In generale però, se devo essere sincero, non credo affatto che il primo Final Fantasy presenti un livello di sfida tale da considerare quest’ultima una delle ragioni principali per giocarci. Al contrario, credo che sia un videogioco piuttosto approcciabile, che per essere completato non richiede nulla più di una comprensione superficiale delle sue meccaniche fondamentali, e magari ogni tanto un minimo di grinding. Però non dobbiamo prenderci in giro: giocare a un Final Fantasy significa quasi sempre affrontare combattimenti triviali uno dopo l’altro, in cui la strategia più efficiente è bersagliare gli avversari di attacchi semplici.

C’è da dire che finora mi sono riferito soltanto alle difficoltà del combattimento e dei dungeon. Final Fantasy presenta un’altra difficoltà, questa sì un po’ più spiccata, anche se certamente non proibitiva: la difficoltà dell’esplorazione. Non c’è un quest log, non ci sono obiettivi contrassegnati sulla mappa, e le informazioni o i consigli su come proseguire a volte ci sono forniti da NPC anonimi lì a pascolare nelle città, oppure occorre che ci ricordiamo cosa aveva detto un tale personaggio durante la scorsa sessione di gioco. Anche qui nulla di proibitivo, ma può capitare di bloccarsi in alcune situazioni. Forse questa però più che difficoltà del gioco in sé è lontananza da un linguaggio videoludico cui oggi siamo un po’ disabituati: Final Fantasy si aspetta che un giocatore esplori, parli con tutti, e magari si metta anche a gironzolare un po’ senza meta, per vedere cosa scopre. Il che credo si ricolleghi piuttosto bene con il mio precedente discorso sul valore narrativo del rapporto con gli spazi.

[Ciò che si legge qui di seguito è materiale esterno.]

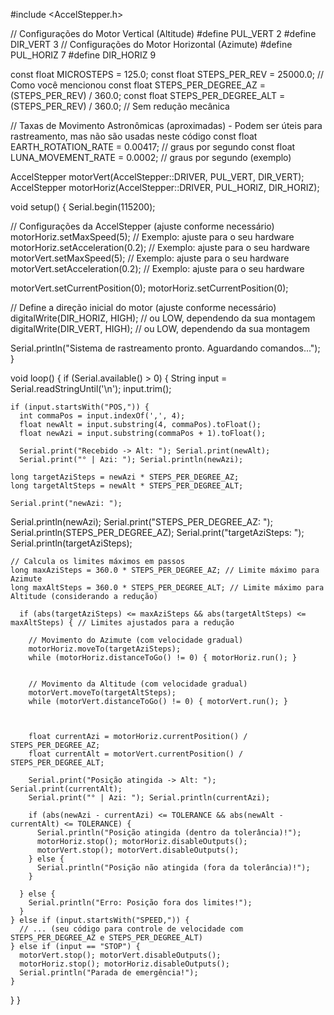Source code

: #include <AccelStepper.h>

// Configurações do Motor Vertical (Altitude)
#define PUL_VERT 2
#define DIR_VERT 3
// Configurações do Motor Horizontal (Azimute)
#define PUL_HORIZ 7
#define DIR_HORIZ 9

const float MICROSTEPS = 125.0;
const float STEPS_PER_REV = 25000.0; // Como você mencionou
const float STEPS_PER_DEGREE_AZ = (STEPS_PER_REV) / 360.0;
const float STEPS_PER_DEGREE_ALT = (STEPS_PER_REV) / 360.0; // Sem redução mecânica


// Taxas de Movimento Astronômicas (aproximadas) - Podem ser úteis para rastreamento, mas não são usadas neste código
const float EARTH_ROTATION_RATE = 0.00417; // graus por segundo
const float LUNA_MOVEMENT_RATE = 0.0002; // graus por segundo (exemplo)


AccelStepper motorVert(AccelStepper::DRIVER, PUL_VERT, DIR_VERT);
AccelStepper motorHoriz(AccelStepper::DRIVER, PUL_HORIZ, DIR_HORIZ);

void setup() {
  Serial.begin(115200);

  // Configurações da AccelStepper (ajuste conforme necessário)
  motorHoriz.setMaxSpeed(5);    // Exemplo: ajuste para o seu hardware
  motorHoriz.setAcceleration(0.2); // Exemplo: ajuste para o seu hardware
  motorVert.setMaxSpeed(5);      // Exemplo: ajuste para o seu hardware
  motorVert.setAcceleration(0.2);   // Exemplo: ajuste para o seu hardware


  motorVert.setCurrentPosition(0);
  motorHoriz.setCurrentPosition(0);

  // Define a direção inicial do motor (ajuste conforme necessário)
  digitalWrite(DIR_HORIZ, HIGH); // ou LOW, dependendo da sua montagem
  digitalWrite(DIR_VERT, HIGH); // ou LOW, dependendo da sua montagem

  Serial.println("Sistema de rastreamento pronto. Aguardando comandos...");
}

void loop() {
  if (Serial.available() > 0) {
    String input = Serial.readStringUntil('\n');
    input.trim();

    if (input.startsWith("POS,")) {
      int commaPos = input.indexOf(',', 4);
      float newAlt = input.substring(4, commaPos).toFloat();
      float newAzi = input.substring(commaPos + 1).toFloat();

      Serial.print("Recebido -> Alt: "); Serial.print(newAlt);
      Serial.print("° | Azi: "); Serial.println(newAzi);

    long targetAziSteps = newAzi * STEPS_PER_DEGREE_AZ;
    long targetAltSteps = newAlt * STEPS_PER_DEGREE_ALT;

    Serial.print("newAzi: ");
Serial.println(newAzi);
Serial.print("STEPS_PER_DEGREE_AZ: ");
Serial.println(STEPS_PER_DEGREE_AZ);
Serial.print("targetAziSteps: ");
Serial.println(targetAziSteps);

    // Calcula os limites máximos em passos
    long maxAziSteps = 360.0 * STEPS_PER_DEGREE_AZ; // Limite máximo para Azimute
    long maxAltSteps = 360.0 * STEPS_PER_DEGREE_ALT; // Limite máximo para Altitude (considerando a redução)

      if (abs(targetAziSteps) <= maxAziSteps && abs(targetAltSteps) <= maxAltSteps) { // Limites ajustados para a redução

        // Movimento do Azimute (com velocidade gradual)
        motorHoriz.moveTo(targetAziSteps);
        while (motorHoriz.distanceToGo() != 0) { motorHoriz.run(); }


        // Movimento da Altitude (com velocidade gradual)
        motorVert.moveTo(targetAltSteps);
        while (motorVert.distanceToGo() != 0) { motorVert.run(); }



        float currentAzi = motorHoriz.currentPosition() / STEPS_PER_DEGREE_AZ;
        float currentAlt = motorVert.currentPosition() / STEPS_PER_DEGREE_ALT;

        Serial.print("Posição atingida -> Alt: "); Serial.print(currentAlt);
        Serial.print("° | Azi: "); Serial.println(currentAzi);

        if (abs(newAzi - currentAzi) <= TOLERANCE && abs(newAlt - currentAlt) <= TOLERANCE) {
          Serial.println("Posição atingida (dentro da tolerância)!");
          motorHoriz.stop(); motorHoriz.disableOutputs();
          motorVert.stop(); motorVert.disableOutputs();
        } else {
          Serial.println("Posição não atingida (fora da tolerância)!");
        }

      } else {
        Serial.println("Erro: Posição fora dos limites!");
      }
    } else if (input.startsWith("SPEED,")) {
      // ... (seu código para controle de velocidade com STEPS_PER_DEGREE_AZ e STEPS_PER_DEGREE_ALT)
    } else if (input == "STOP") {
      motorVert.stop(); motorVert.disableOutputs();
      motorHoriz.stop(); motorHoriz.disableOutputs();
      Serial.println("Parada de emergência!");
    }
  }
}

In conclusione, Final Fantasy è un videogioco affascinante, una vivida testimonianza del carattere cosmopolita della ruolistica giapponese, una finestra su un’altra epoca, su una concezione del gioco di ruolo che può sembrarci piuttosto peculiare. Ma si tratta di una finestra molto facile da aprire. Non parliamo di un celacanto che per essere apprezzato richiede la formazione di un gusto particolare, bensì di un videogioco presente e vivo, e non soltanto grazie all’ottima Pixel Remaster. Anzi, nonostante quest’ultima sia ovviamente la versione più accessibile e rifinita, me la sento comunque di consigliare prima di tutto la versione NES, con tutti i suoi bug e la sua maggiore lentezza e macchinosità. Non che ci sia nulla di male a volerci giocare nella veste più moderna, ma credo che la forma sia contenuto, e che sia bene abituarsi anche ad estetiche e meccaniche meno alla moda: alla fine non ci vuole nulla, e ci si consente l’accesso ad un altro tipo di fascino.